Transcribe the data that follows without changing a word, and omit the pictures.

Stored items
########################################
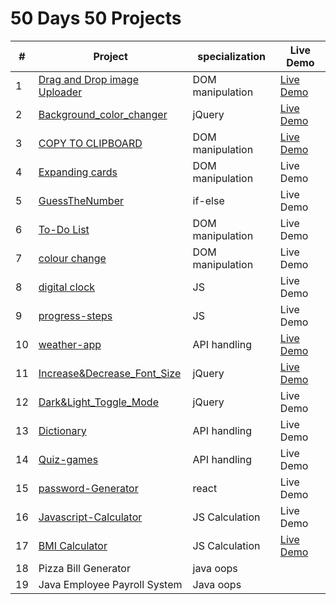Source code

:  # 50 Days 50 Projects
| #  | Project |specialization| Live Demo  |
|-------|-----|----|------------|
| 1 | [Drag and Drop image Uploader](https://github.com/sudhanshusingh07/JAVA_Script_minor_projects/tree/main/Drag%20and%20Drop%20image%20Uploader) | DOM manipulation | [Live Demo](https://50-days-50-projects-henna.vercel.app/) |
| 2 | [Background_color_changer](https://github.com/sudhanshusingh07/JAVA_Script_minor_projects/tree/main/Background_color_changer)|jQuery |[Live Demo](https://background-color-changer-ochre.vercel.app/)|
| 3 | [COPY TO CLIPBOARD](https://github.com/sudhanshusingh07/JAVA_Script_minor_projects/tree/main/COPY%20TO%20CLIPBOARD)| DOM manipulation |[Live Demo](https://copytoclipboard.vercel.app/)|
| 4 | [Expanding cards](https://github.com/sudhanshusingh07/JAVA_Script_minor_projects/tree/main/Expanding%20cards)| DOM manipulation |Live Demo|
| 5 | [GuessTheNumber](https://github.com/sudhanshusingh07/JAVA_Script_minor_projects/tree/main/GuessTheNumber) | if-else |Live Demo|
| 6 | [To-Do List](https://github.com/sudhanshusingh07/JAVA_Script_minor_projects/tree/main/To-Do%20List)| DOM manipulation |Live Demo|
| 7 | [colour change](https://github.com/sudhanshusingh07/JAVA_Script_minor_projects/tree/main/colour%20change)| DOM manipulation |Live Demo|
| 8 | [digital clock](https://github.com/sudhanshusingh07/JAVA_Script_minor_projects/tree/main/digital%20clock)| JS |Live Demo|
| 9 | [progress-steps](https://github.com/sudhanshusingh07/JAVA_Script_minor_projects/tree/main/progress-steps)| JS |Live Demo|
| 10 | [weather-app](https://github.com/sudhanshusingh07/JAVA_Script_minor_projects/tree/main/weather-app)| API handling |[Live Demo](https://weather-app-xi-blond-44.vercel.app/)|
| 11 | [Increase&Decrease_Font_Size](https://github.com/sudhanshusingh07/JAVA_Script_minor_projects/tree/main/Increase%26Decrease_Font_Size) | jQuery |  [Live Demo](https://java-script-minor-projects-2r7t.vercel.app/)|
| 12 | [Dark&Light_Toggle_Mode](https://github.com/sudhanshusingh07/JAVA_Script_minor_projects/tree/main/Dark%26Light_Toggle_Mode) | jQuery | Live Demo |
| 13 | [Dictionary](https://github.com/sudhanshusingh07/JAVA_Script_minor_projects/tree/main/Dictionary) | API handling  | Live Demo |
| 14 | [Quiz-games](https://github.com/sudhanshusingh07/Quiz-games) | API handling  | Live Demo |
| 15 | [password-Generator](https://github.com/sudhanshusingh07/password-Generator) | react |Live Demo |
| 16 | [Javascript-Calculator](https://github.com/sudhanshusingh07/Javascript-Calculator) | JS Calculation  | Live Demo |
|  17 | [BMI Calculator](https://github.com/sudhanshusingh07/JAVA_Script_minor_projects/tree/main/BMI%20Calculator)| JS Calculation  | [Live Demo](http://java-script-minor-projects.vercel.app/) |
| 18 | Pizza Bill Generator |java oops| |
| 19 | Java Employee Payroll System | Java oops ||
########################################
● Exercise solution:
Source code

:  # 50 Days 50 Projects
| #  | Project |specialization| Live Demo  |
|-------|-----|----|------------|
| 1 | [Drag and Drop image Uploader](https://github.com/sudhanshusingh07/JAVA_Script_minor_projects/tree/main/Drag%20and%20Drop%20image%20Uploader) | DOM manipulation | [Live Demo](https://50-days-50-projects-henna.vercel.app/) |
| 2 | [Background_color_changer](https://github.com/sudhanshusingh07/JAVA_Script_minor_projects/tree/main/Background_color_changer)|jQuery |[Live Demo](https://background-color-changer-ochre.vercel.app/)|
| 3 | [COPY TO CLIPBOARD](https://github.com/sudhanshusingh07/JAVA_Script_minor_projects/tree/main/COPY%20TO%20CLIPBOARD)| DOM manipulation |[Live Demo](https://copytoclipboard.vercel.app/)|
| 4 | [Expanding cards](https://github.com/sudhanshusingh07/JAVA_Script_minor_projects/tree/main/Expanding%20cards)| DOM manipulation |Live Demo|
| 5 | [GuessTheNumber](https://github.com/sudhanshusingh07/JAVA_Script_minor_projects/tree/main/GuessTheNumber) | if-else |Live Demo|
| 6 | [To-Do List](https://github.com/sudhanshusingh07/JAVA_Script_minor_projects/tree/main/To-Do%20List)| DOM manipulation |Live Demo|
| 7 | [colour change](https://github.com/sudhanshusingh07/JAVA_Script_minor_projects/tree/main/colour%20change)| DOM manipulation |Live Demo|
| 8 | [digital clock](https://github.com/sudhanshusingh07/JAVA_Script_minor_projects/tree/main/digital%20clock)| JS |Live Demo|
| 9 | [progress-steps](https://github.com/sudhanshusingh07/JAVA_Script_minor_projects/tree/main/progress-steps)| JS |Live Demo|
| 10 | [weather-app](https://github.com/sudhanshusingh07/JAVA_Script_minor_projects/tree/main/weather-app)| API handling |[Live Demo](https://weather-app-xi-blond-44.vercel.app/)|
| 11 | [Increase&Decrease_Font_Size](https://github.com/sudhanshusingh07/JAVA_Script_minor_projects/tree/main/Increase%26Decrease_Font_Size) | jQuery |  [Live Demo](https://java-script-minor-projects-2r7t.vercel.app/)|
| 12 | [Dark&Light_Toggle_Mode](https://github.com/sudhanshusingh07/JAVA_Script_minor_projects/tree/main/Dark%26Light_Toggle_Mode) | jQuery | Live Demo |
| 13 | [Dictionary](https://github.com/sudhanshusingh07/JAVA_Script_minor_projects/tree/main/Dictionary) | API handling  | Live Demo |
| 14 | [Quiz-games](https://github.com/sudhanshusingh07/Quiz-games) | API handling  | Live Demo |
| 15 | [password-Generator](https://github.com/sudhanshusingh07/password-Generator) | react |Live Demo |
| 16 | [Javascript-Calculator](https://github.com/sudhanshusingh07/Javascript-Calculator) | JS Calculation  | Live Demo |
|  17 | [BMI Calculator](https://github.com/sudhanshusingh07/JAVA_Script_minor_projects/tree/main/BMI%20Calculator)| JS Calculation  | [Live Demo](http://java-script-minor-projects.vercel.app/) |
| 18 | Pizza Bill Generator |java oops| |
| 19 | Java Employee Payroll System | Java oops ||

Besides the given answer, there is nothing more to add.